▶ _Exercise requirements_
Pick every line out of the entries below that holds the string "object", and report them.

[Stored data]
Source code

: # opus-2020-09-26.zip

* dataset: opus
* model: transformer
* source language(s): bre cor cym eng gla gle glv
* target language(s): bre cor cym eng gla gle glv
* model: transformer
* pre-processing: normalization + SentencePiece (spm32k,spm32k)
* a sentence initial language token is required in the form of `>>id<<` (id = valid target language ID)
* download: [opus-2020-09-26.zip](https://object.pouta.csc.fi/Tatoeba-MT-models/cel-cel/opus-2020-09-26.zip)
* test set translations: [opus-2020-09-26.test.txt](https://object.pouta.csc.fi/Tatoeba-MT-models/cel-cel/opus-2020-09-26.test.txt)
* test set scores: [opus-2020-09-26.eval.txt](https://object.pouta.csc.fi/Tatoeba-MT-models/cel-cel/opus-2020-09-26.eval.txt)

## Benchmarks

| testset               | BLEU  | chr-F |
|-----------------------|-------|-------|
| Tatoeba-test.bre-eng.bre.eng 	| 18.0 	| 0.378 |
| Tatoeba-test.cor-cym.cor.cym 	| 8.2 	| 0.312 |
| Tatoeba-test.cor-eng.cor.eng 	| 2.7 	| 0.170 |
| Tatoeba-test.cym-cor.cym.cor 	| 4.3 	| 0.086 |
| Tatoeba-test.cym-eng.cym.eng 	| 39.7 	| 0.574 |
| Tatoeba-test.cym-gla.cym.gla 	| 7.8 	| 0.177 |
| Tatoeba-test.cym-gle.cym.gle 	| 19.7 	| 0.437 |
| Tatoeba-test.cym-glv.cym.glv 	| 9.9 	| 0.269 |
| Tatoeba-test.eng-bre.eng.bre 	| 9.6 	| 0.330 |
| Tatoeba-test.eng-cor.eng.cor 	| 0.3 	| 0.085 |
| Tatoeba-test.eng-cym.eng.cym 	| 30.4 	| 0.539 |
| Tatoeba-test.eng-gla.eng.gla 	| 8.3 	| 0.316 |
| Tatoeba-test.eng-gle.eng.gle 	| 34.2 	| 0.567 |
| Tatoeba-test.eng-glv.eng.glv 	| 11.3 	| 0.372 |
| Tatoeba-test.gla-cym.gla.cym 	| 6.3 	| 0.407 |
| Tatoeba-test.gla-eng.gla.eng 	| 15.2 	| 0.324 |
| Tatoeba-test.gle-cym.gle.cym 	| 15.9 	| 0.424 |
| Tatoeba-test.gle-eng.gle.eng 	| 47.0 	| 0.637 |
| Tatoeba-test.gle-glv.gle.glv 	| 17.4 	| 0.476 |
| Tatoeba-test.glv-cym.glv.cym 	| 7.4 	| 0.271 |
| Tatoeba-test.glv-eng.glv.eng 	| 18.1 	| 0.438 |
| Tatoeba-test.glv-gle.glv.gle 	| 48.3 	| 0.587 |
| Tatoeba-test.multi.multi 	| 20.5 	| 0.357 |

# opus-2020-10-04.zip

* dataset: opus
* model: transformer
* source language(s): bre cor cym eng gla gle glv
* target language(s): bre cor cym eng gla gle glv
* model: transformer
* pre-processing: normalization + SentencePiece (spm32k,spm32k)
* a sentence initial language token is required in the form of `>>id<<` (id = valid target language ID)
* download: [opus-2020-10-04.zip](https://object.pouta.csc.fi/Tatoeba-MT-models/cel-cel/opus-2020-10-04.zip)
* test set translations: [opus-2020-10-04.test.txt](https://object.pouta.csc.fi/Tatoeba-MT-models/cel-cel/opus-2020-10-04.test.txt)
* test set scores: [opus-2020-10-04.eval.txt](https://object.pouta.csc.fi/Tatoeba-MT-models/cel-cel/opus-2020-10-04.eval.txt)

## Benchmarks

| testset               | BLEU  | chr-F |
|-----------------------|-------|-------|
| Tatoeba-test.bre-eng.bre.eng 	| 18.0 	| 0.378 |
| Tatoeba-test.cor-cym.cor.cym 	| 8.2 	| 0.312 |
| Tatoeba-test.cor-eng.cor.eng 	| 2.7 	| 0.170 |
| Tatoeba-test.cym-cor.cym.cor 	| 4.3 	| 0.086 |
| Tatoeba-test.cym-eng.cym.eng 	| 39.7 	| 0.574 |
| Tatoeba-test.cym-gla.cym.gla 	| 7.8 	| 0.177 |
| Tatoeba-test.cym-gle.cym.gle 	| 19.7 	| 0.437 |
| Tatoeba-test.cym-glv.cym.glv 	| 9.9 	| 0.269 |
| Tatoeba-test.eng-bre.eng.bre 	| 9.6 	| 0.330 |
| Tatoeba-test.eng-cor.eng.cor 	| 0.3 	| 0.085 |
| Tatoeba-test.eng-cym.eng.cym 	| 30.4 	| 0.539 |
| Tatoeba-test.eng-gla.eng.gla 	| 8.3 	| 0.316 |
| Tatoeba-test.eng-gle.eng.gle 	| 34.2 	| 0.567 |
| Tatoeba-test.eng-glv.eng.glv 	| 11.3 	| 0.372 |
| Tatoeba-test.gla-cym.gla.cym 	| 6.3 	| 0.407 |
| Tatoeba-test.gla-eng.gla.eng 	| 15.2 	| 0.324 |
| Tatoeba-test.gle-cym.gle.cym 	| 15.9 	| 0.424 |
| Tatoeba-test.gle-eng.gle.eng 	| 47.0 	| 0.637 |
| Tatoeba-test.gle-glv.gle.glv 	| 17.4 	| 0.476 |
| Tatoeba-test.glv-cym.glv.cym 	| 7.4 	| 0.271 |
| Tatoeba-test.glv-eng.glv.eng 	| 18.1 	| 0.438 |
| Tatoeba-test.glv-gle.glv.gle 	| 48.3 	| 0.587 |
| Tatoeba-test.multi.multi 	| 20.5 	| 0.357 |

▶ _Reply to the exercise_
* download: [opus-2020-09-26.zip](https://object.pouta.csc.fi/Tatoeba-MT-models/cel-cel/opus-2020-09-26.zip)
* test set translations: [opus-2020-09-26.test.txt](https://object.pouta.csc.fi/Tatoeba-MT-models/cel-cel/opus-2020-09-26.test.txt)
* test set scores: [opus-2020-09-26.eval.txt](https://object.pouta.csc.fi/Tatoeba-MT-models/cel-cel/opus-2020-09-26.eval.txt)
* download: [opus-2020-10-04.zip](https://object.pouta.csc.fi/Tatoeba-MT-models/cel-cel/opus-2020-10-04.zip)
* test set translations: [opus-2020-10-04.test.txt](https://object.pouta.csc.fi/Tatoeba-MT-models/cel-cel/opus-2020-10-04.test.txt)
* test set scores: [opus-2020-10-04.eval.txt](https://object.pouta.csc.fi/Tatoeba-MT-models/cel-cel/opus-2020-10-04.eval.txt)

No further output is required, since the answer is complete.